Il count-down al social media strategies day ci ricorda che manca poco più di 1 giorno all’evento del 12 Ottobre a Milano. Il programma della giornata prevede una serie di interventi a cura dei più importanti esperti italiani nel campo dei social e del web marketing.

All’interno del blog realizzato per l’evento, sono state raccolte le interviste ai relatori. Ognuno di loro ha risposto a 3 domande:

Social Media Strategies Milano

“I social network si muovono in una forbice che ha per estremi la professionalità degli esperti da una parte, le accuse di fuffa dall’altra.

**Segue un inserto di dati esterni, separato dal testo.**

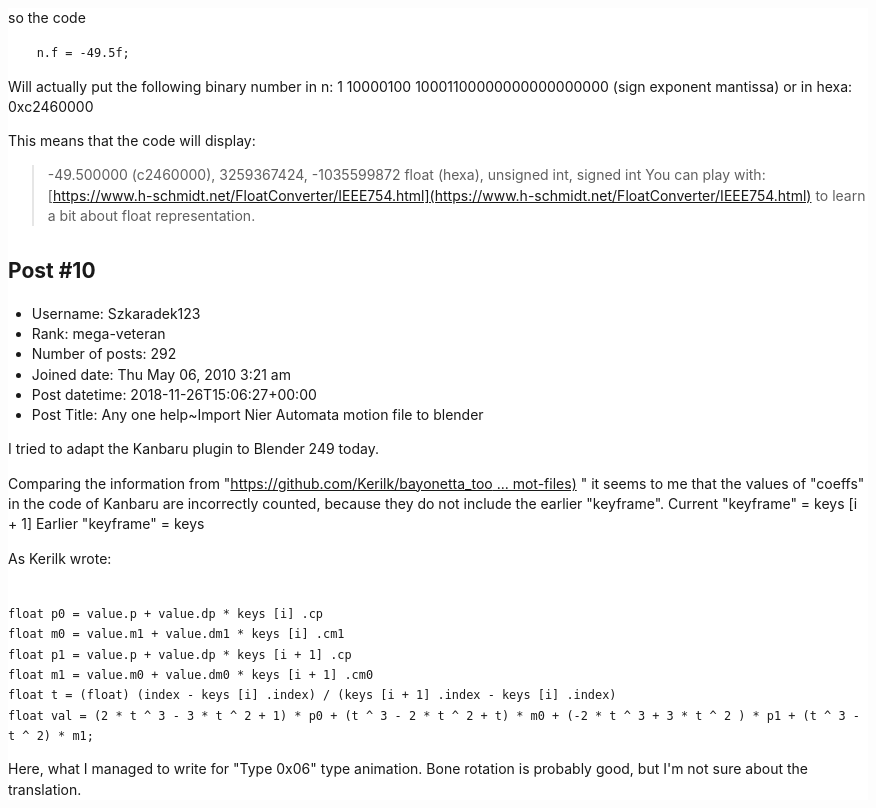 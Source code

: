 
so the code

```
	n.f = -49.5f;
```


Will actually put the following binary number in n:
1 10000100 10001100000000000000000
(sign exponent mantissa)
or in hexa:
0xc2460000

This means that the code will display:

> -49.500000 (c2460000), 3259367424, -1035599872
float (hexa), unsigned int, signed int
You can play with:
[https://www.h-schmidt.net/FloatConverter/IEEE754.html](https://www.h-schmidt.net/FloatConverter/IEEE754.html)
to learn a bit about float representation.
## Post #10
- Username: Szkaradek123
- Rank: mega-veteran
- Number of posts: 292
- Joined date: Thu May 06, 2010 3:21 am
- Post datetime: 2018-11-26T15:06:27+00:00
- Post Title: Any one help~Import Nier Automata motion file to blender

I tried to adapt the Kanbaru plugin to Blender 249 today.

Comparing the information from 
  "[https://github.com/Kerilk/bayonetta_too ... mot-files)](https://github.com/Kerilk/bayonetta_tools/wiki/Motion-Formats-%28mot-files%29) "
it seems to me that the values of "coeffs" in the code of Kanbaru are incorrectly counted, because they do not include the earlier "keyframe".
Current "keyframe" = keys [i + 1]
Earlier "keyframe" = keys

As Kerilk wrote:

```

float p0 = value.p + value.dp * keys [i] .cp
float m0 = value.m1 + value.dm1 * keys [i] .cm1
float p1 = value.p + value.dp * keys [i + 1] .cp
float m1 = value.m0 + value.dm0 * keys [i + 1] .cm0
float t = (float) (index - keys [i] .index) / (keys [i + 1] .index - keys [i] .index)
float val = (2 * t ^ 3 - 3 * t ^ 2 + 1) * p0 + (t ^ 3 - 2 * t ^ 2 + t) * m0 + (-2 * t ^ 3 + 3 * t ^ 2 ) * p1 + (t ^ 3 - t ^ 2) * m1;
```



Here, what I managed to write for "Type 0x06" type animation.
Bone rotation is probably good, but I'm not sure about the translation.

Come fai capire alle aziende, ai tuoi clienti che la presenza su queste piattaforme, se ben pianificata e mirata ad un obiettivo, può portare dei benefici?”

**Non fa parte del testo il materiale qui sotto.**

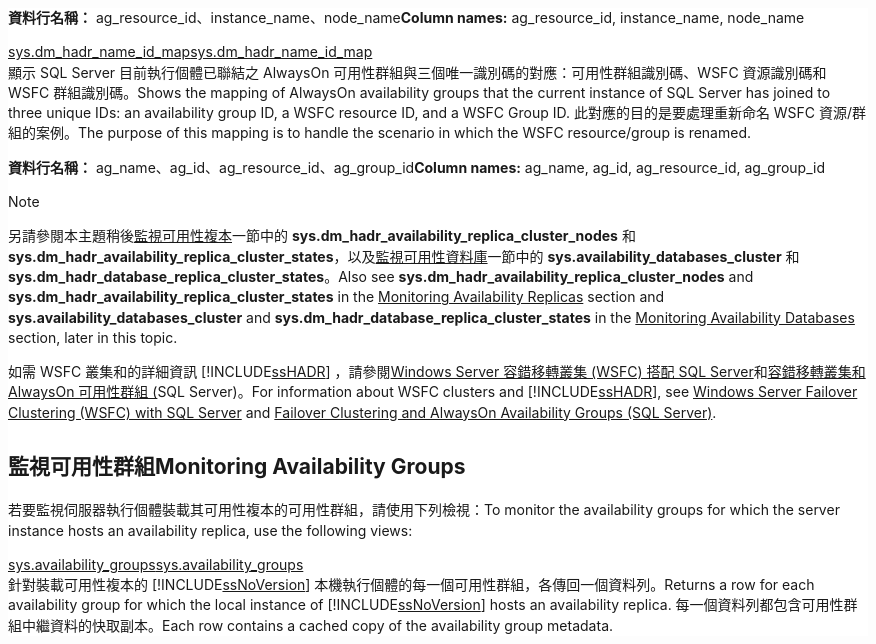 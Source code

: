  <span data-ttu-id="a039e-134">**資料行名稱：** ag_resource_id、instance_name、node_name</span><span class="sxs-lookup"><span data-stu-id="a039e-134">**Column names:** ag_resource_id, instance_name, node_name</span></span>  
  
 [<span data-ttu-id="a039e-135">sys.dm_hadr_name_id_map</span><span class="sxs-lookup"><span data-stu-id="a039e-135">sys.dm_hadr_name_id_map</span></span>](/sql/relational-databases/system-dynamic-management-views/sys-dm-hadr-name-id-map-transact-sql)  
 <span data-ttu-id="a039e-136">顯示 SQL Server 目前執行個體已聯結之 AlwaysOn 可用性群組與三個唯一識別碼的對應：可用性群組識別碼、WSFC 資源識別碼和 WSFC 群組識別碼。</span><span class="sxs-lookup"><span data-stu-id="a039e-136">Shows the mapping of AlwaysOn availability groups that the current instance of SQL Server has joined to three unique IDs: an availability group ID, a WSFC resource ID, and a WSFC Group ID.</span></span> <span data-ttu-id="a039e-137">此對應的目的是要處理重新命名 WSFC 資源/群組的案例。</span><span class="sxs-lookup"><span data-stu-id="a039e-137">The purpose of this mapping is to handle the scenario in which the WSFC resource/group is renamed.</span></span>  
  
 <span data-ttu-id="a039e-138">**資料行名稱：** ag_name、ag_id、ag_resource_id、ag_group_id</span><span class="sxs-lookup"><span data-stu-id="a039e-138">**Column names:** ag_name, ag_id, ag_resource_id, ag_group_id</span></span>  
  
> [!NOTE]  
>  <span data-ttu-id="a039e-139">另請參閱本主題稍後[監視可用性複本](#AvReplicas)一節中的 **sys.dm_hadr_availability_replica_cluster_nodes** 和 **sys.dm_hadr_availability_replica_cluster_states**，以及[監視可用性資料庫](#AvDbs)一節中的 **sys.availability_databases_cluster** 和 **sys.dm_hadr_database_replica_cluster_states**。</span><span class="sxs-lookup"><span data-stu-id="a039e-139">Also see **sys.dm_hadr_availability_replica_cluster_nodes** and **sys.dm_hadr_availability_replica_cluster_states** in the [Monitoring Availability Replicas](#AvReplicas) section and **sys.availability_databases_cluster** and **sys.dm_hadr_database_replica_cluster_states** in the [Monitoring Availability Databases](#AvDbs) section, later in this topic.</span></span>  
  
 <span data-ttu-id="a039e-140">如需 WSFC 叢集和的詳細資訊 [!INCLUDE[ssHADR](../../../includes/sshadr-md.md)] ，請參閱[Windows Server 容錯移轉叢集 &#40;WSFC&#41; 搭配 SQL Server](../../../sql-server/failover-clusters/windows/windows-server-failover-clustering-wsfc-with-sql-server.md)和[容錯移轉叢集和 AlwaysOn 可用性群組 &#40;](failover-clustering-and-always-on-availability-groups-sql-server.md)SQL Server&#41;。</span><span class="sxs-lookup"><span data-stu-id="a039e-140">For information about WSFC clusters and [!INCLUDE[ssHADR](../../../includes/sshadr-md.md)], see [Windows Server Failover Clustering &#40;WSFC&#41; with SQL Server](../../../sql-server/failover-clusters/windows/windows-server-failover-clustering-wsfc-with-sql-server.md) and [Failover Clustering and AlwaysOn Availability Groups &#40;SQL Server&#41;](failover-clustering-and-always-on-availability-groups-sql-server.md).</span></span>  
  
##  <a name="monitoring-availability-groups"></a><a name="AvGroups"></a> <span data-ttu-id="a039e-141">監視可用性群組</span><span class="sxs-lookup"><span data-stu-id="a039e-141">Monitoring Availability Groups</span></span>  
 <span data-ttu-id="a039e-142">若要監視伺服器執行個體裝載其可用性複本的可用性群組，請使用下列檢視：</span><span class="sxs-lookup"><span data-stu-id="a039e-142">To monitor the availability groups for which the server instance hosts an availability replica, use the following views:</span></span>  
  
 [<span data-ttu-id="a039e-143">sys.availability_groups</span><span class="sxs-lookup"><span data-stu-id="a039e-143">sys.availability_groups</span></span>](/sql/relational-databases/system-catalog-views/sys-availability-groups-transact-sql)  
 <span data-ttu-id="a039e-144">針對裝載可用性複本的 [!INCLUDE[ssNoVersion](../../../includes/ssnoversion-md.md)] 本機執行個體的每一個可用性群組，各傳回一個資料列。</span><span class="sxs-lookup"><span data-stu-id="a039e-144">Returns a row for each availability group for which the local instance of [!INCLUDE[ssNoVersion](../../../includes/ssnoversion-md.md)] hosts an availability replica.</span></span> <span data-ttu-id="a039e-145">每一個資料列都包含可用性群組中繼資料的快取副本。</span><span class="sxs-lookup"><span data-stu-id="a039e-145">Each row contains a cached copy of the availability group metadata.</span></span>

Anna Covone, carto(seo)mante di Youtube, ci conferma che i clienti sono sempre più consapevoli dell’importanza di essere sui social, non è comunque facile far capire loro i benefici che ne possano scaturire. Luca Bove, il mago della local search, rivela che spesso le aziende decidono di intraprendere questa nuova strada del marketing per semplice emulazione dei competitor.

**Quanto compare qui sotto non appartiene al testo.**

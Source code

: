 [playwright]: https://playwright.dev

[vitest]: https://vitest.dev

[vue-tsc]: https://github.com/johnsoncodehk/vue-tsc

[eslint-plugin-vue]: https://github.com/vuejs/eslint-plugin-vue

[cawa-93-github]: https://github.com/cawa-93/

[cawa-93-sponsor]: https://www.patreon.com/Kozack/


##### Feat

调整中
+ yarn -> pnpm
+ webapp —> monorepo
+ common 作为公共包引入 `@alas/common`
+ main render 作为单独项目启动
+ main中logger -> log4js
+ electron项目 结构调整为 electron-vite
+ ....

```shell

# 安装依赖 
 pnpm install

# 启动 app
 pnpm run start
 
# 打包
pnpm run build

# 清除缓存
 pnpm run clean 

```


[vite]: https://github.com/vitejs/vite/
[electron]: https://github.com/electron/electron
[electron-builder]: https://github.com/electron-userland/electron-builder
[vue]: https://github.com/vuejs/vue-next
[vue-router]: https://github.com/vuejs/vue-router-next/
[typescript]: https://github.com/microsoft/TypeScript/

La strategia messa in atto da Veronica Gentili, l’alchimista dei post Facebook, fa leva sui danni del non essere presenti in modo strategico: senza l’ascolto dei propri target, un’adeguata analisi e pianificazione non si possono raggiungere obiettivi reali.

Tutti i relatori concordano sulla necessità di fornire al cliente le giuste indicazioni, cercando di sfatare i falsi miti derivanti da una cattiva informazione oppure da social media manager “fuffoni”.

 

“Utilizzi dei tool in particolare nella tua attività quotidiana? A quali non rinunceresti mai? Ce n’è uno che consiglieresti in assoluto?”

Il tool utilizzato all’unanimità è senz’altro Hootsuite: consente la schedulazione dei post su tutti i social più diffusi. Ciascuno impiega gli strumenti più utili al proprio campo d’azione: il compositore Angelo Marolla non rinuncerebbe mai agli enormi vantaggi che Topsy e TweetSeeker offrono nella fase di ricerca e monitoraggio Twitter. Altri non si fidano e affidano a strumenti che non siano il proprio fiuto ed esperienza, ecco quindi che il cavaliere delle vendite F-commerce Jose Gragnaniello preferisce impiegare le ricerche interne a ogni social per non perdere nulla.

 

“Facebook, Google+, Twitter, Instagram, Vine, Foursquare, Linkedin; Youtube. Una miriade di piattaforme. A tuo avviso quale può potenzialmente garantire i migliori risultati in termini di business? Sei dell’idea che una strategia integrata, che coinvolga i social più congeniali all’attività del cliente, sia la soluzione ideale?”

Questo è uno dei temi più discussi e contrariati di tutto il panorama social: nessun dubbio sulla fondamentale importanza dei social (altrimenti che ci andiamo a fare all’evento social media strategies?!), le correnti opposte nascono però quando si tratta di elaborare una strategia e scegliere l’approccio corretto. Anche tra i nostri expert emergono opinioni contrastanti. Valentina Vellucci, la principessa dei social, sostiene che debbano essere “pochi, ma buoni”: pazienza, concentrazione e controllo del proprio target aiutano l’azienda a scegliere il canale principale, si passa poi alla realizzazione di una strategia integrata sui “social minori”. Di tutt’altro avviso è invece Michele Mannucci, lo stregone dei digital assets: dopo un’analisi centrata al 100% sull’utenza, deve essere scelto un solo canale e poi va adottato un approccio “a scalare”; la strategia integrata è una strada percorribile dai grandi brand che già possiedono un ampio numero di fan e hanno a disposizione budget importanti.

 

Tra poche ore avrà inizio il #SMStrategies: ascolteremo gli speech di strateghi, alchimisti, saggi e molto altro, il tutto organizzato e diretto dal maestro di corte Giorgio Taverniti.